How many of the lines below hold "induction"? Only the number, please.

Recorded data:
• • • •

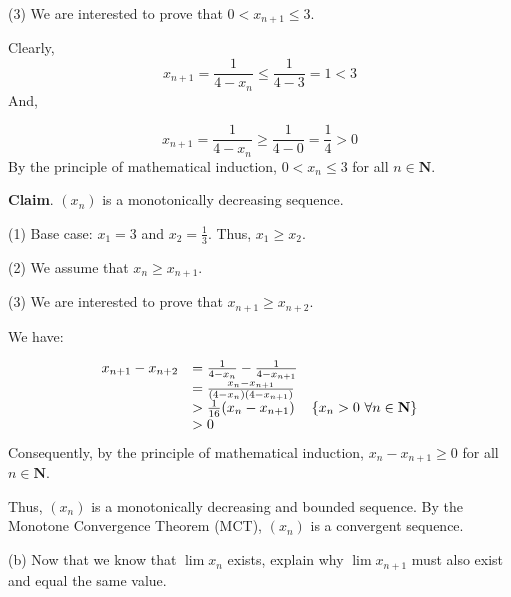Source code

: \documentclass[10pt]{article}
\begin{document}
(3) We are interested to prove that $\displaystyle 0< x_{n+1} \leq 3$.



Clearly,
\begin{equation*}
x_{n+1} =\frac{1}{4-x_{n}} \leq \frac{1}{4-3} =1< 3
\end{equation*}
And,


\begin{equation*}
x_{n+1} =\frac{1}{4-x_{n}} \geq \frac{1}{4-0} =\frac{1}{4}  >0
\end{equation*}
By the principle of mathematical induction, $\displaystyle 0< x_{n} \leq 3$ for all $\displaystyle n\in \mathbf{N}$.



\textbf{Claim}. $\displaystyle ( x_{n})$ is a monotonically decreasing sequence.



(1) Base case: $\displaystyle x_{1} =3$ and $\displaystyle x_{2} =\frac{1}{3}$. Thus, $\displaystyle x_{1} \geq x_{2}$.



(2) We assume that $\displaystyle x_{n} \geq x_{n+1} .$



(3) We are interested to prove that $\displaystyle x_{n+1} \geq x_{n+2}$.



We have:


\begin{equation*}
\begin{array}{ c l c }
x_{n+1} -x_{n+2} & =\frac{1}{4-x_{n}} -\frac{1}{4-x_{n+1}} & \\
 & =\frac{x_{n} -x_{n+1}}{( 4-x_{n})( 4-x_{n+1})} & \\
 &  >\frac{1}{16}( x_{n} -x_{n+1}) & \{x_{n}  >0\ \forall n\in \mathbf{N}\}\\
 &  >0 & 
\end{array}
\end{equation*}
Consequently, by the principle of mathematical induction, $\displaystyle x_{n} -x_{n+1} \geq 0$ for all $\displaystyle n\in \mathbf{N}$.



Thus, $\displaystyle ( x_{n})$ is a monotonically decreasing and bounded sequence. By the Monotone Convergence Theorem (MCT), $\displaystyle ( x_{n})$ is a convergent sequence.



(b) Now that we know that $\displaystyle \lim x_{n}$ exists, explain why $\displaystyle \lim x_{n+1}$ must also exist and equal the same value.
\end{document}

• • • •

Result for this exercise:
2